Tuesday, 2 May 2023
Matthew Moody, Univ. of California, Davis, CA; and B. N. Bailey, R. Stoll, and S. K. Krueger
The complex interactions between atmospheric and fire-induced winds are a persistent obstacle to accurately predicting wildfire front behavior. There are a multitude of wildfire spread models, with one primary distinction being the level of fire-atmosphere coupling in each. Coupling of fire-induced winds and ambient winds in numerical models is carried out through linking the heat and mass fluxes from the wildfire with the surface energy fluxes in the atmospheric model. A tradeoff in numerical wildfire models is that highly coupled models are computationally expensive, while computationally efficient codes lack important features of both fire-induced flows and fire-atmosphere interactions.
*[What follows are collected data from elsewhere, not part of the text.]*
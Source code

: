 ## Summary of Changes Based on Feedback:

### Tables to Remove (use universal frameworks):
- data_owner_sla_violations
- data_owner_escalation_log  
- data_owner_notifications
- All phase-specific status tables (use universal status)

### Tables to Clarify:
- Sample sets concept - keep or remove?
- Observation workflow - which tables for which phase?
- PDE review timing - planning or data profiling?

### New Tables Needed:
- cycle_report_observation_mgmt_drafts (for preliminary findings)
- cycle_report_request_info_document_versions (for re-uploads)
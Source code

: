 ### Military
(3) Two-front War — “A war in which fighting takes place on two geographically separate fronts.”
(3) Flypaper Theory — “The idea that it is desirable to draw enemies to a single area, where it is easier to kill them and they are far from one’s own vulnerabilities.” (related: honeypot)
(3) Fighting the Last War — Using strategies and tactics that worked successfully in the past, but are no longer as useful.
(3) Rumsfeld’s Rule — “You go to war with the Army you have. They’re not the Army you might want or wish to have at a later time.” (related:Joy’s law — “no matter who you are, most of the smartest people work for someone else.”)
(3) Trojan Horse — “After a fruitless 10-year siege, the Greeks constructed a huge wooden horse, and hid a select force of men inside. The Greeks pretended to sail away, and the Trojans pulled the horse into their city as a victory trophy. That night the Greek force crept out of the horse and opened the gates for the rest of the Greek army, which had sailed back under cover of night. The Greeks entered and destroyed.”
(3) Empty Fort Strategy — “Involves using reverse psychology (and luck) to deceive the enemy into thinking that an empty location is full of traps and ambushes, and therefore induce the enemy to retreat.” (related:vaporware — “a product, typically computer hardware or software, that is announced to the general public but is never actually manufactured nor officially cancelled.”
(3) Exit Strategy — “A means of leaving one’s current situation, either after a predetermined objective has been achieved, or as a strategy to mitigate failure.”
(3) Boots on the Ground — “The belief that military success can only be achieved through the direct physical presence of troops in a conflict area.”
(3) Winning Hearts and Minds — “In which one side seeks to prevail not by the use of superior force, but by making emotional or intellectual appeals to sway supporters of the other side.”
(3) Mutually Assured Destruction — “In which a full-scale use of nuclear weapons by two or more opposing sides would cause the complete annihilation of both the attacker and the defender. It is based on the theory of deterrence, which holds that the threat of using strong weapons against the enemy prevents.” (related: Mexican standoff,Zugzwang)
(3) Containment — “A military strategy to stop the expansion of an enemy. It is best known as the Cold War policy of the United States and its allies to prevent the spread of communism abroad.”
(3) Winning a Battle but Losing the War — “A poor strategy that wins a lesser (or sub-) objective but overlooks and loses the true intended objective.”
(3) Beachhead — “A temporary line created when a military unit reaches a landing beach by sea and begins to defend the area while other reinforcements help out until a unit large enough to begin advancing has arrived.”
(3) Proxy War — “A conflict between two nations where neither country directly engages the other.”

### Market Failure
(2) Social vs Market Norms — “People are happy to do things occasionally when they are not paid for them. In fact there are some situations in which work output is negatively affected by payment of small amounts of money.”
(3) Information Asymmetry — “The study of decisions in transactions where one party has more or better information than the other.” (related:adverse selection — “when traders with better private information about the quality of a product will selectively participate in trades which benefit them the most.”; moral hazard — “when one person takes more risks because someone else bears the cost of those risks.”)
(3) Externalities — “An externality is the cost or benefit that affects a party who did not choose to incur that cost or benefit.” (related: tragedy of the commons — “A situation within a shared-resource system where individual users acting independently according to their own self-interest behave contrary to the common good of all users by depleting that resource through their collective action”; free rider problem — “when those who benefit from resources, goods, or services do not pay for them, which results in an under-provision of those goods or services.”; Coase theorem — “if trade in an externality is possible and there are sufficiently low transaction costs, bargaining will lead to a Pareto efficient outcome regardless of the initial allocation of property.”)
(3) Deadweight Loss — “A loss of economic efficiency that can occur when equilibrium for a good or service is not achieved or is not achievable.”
We examined the effects of various levels of coupling on rate of spread in an idealized homogeneous grassland fire over flat terrain. The levels of coupling included an uncoupled model, a model coupled through parameterizations in a fast-response framework, and a model coupled through the full prognostic momentum and energy equations using large eddy simulation. A simplified physics rate of spread model was used in each of the coupling regimes, where only the level of fire-atmosphere coupling varied. It was found there was a non-linear relationship in the error between models with forward ROS when the fire-induced winds were within 20% of the ambient winds. This non-linear relationship shows a clear need to capture the key details in the feedback between fire-induced and ambient winds.